I noticed that we use std::map
quite a bit throughout the CMake source code. No doubt this stems from before the C++11 days, but now that we require C++11, I’m wondering if at least some of these uses might be more efficient if replaced with std::unordered_map
? If we have containers of a reasonable number of values, they may be good candidates for replacement. Could be some easy wins lurking in there, if someone is interested and knows where a few hot code paths are.
As with anything to do with performance, results from measured projects are the only thing that actually matter here. Speculation can guide what to test first, but these kinds of things are sensitive to the weirdest things that are hard to predict and hand-waving just doesn’t save time over actual measurements.

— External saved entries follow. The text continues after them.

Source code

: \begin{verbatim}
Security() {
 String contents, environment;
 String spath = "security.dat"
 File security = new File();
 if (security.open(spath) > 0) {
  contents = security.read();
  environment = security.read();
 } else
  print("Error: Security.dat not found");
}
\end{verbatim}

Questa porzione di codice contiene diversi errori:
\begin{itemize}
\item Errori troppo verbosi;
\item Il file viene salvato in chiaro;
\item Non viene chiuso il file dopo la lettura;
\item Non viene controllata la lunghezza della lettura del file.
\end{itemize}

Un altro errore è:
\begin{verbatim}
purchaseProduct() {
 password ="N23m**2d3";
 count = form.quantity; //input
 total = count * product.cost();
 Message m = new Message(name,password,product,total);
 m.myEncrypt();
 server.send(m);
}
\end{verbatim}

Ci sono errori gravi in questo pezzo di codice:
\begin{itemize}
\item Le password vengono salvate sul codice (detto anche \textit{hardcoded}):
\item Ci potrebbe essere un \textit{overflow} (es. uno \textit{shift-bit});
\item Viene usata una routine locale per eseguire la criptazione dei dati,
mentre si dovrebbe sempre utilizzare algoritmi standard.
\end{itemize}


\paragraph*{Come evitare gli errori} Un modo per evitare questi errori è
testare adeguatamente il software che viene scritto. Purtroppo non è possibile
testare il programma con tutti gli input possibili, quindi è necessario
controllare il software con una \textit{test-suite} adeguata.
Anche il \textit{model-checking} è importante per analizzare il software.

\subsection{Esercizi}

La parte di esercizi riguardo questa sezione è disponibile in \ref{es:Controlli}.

That said, there are even low-hanging fruits over std::unordered_map
if we’re going down that route. Of note is that, for some reason, the standard requires a size_t n_buckets;
behavior of the hashing containers. This leads to 64-bit integer modulus operations which are vastly slower than the 32-bit counterpart:
From c - Why does using mod with int64_t operand makes this function 150% slower? - Stack Overflow
IDIV r64 Throughput 85-100 cycles per instruction IDIV r32 Throughput 20-26 cycles per instruction
A hashing container which just “limits” its number of buckets to 32-bit should get a nice perf boost. I don’t know if we can measure how “hot” each of our map instances are or not, but that might be the first thing to do here.

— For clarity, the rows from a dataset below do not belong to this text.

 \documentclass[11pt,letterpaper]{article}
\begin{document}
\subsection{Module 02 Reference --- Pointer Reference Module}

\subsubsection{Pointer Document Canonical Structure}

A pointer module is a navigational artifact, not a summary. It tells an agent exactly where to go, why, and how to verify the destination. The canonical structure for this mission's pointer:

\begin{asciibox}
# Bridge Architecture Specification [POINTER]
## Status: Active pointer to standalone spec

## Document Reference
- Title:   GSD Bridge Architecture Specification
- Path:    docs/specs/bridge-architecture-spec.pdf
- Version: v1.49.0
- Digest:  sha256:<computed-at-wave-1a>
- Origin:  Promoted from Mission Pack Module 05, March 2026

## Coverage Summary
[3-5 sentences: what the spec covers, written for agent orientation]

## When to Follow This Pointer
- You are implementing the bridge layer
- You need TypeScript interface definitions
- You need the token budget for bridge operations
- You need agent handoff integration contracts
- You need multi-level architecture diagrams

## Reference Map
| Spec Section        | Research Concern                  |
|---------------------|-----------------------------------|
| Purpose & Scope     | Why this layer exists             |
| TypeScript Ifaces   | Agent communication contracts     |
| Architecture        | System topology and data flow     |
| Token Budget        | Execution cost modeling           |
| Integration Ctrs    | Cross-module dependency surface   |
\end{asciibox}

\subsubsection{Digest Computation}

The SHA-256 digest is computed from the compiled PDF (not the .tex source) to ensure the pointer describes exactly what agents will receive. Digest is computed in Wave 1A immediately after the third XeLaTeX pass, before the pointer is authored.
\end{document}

As for actual measuring, callgrind with KCacheGrind as a viewer has worked well for me. perf
can also find interesting things, but I find it harder to use (though usually because I get what I need from callgrind and haven’t used perf
that much).
Several historical uses of std::map
have been replaced with std::unordered_map
already. Such updates are fine with me. However, there may be some cases where we depend on the ordering guarantees of std::map
to produce deterministic results. That needs to be considered on a case-by-case basis.
The one that got my attention which led to this post was in cmGeneratorExpressionNode::GetNode()
. There’s a static std::map
object that seems like it could be a std::unordered_map
and I am curious if it is a factor in generation time (I hindsight, it probably isn’t a big enough map to lead to an appreciable difference). I don’t have any test cases at hand with which I can readily measure that though.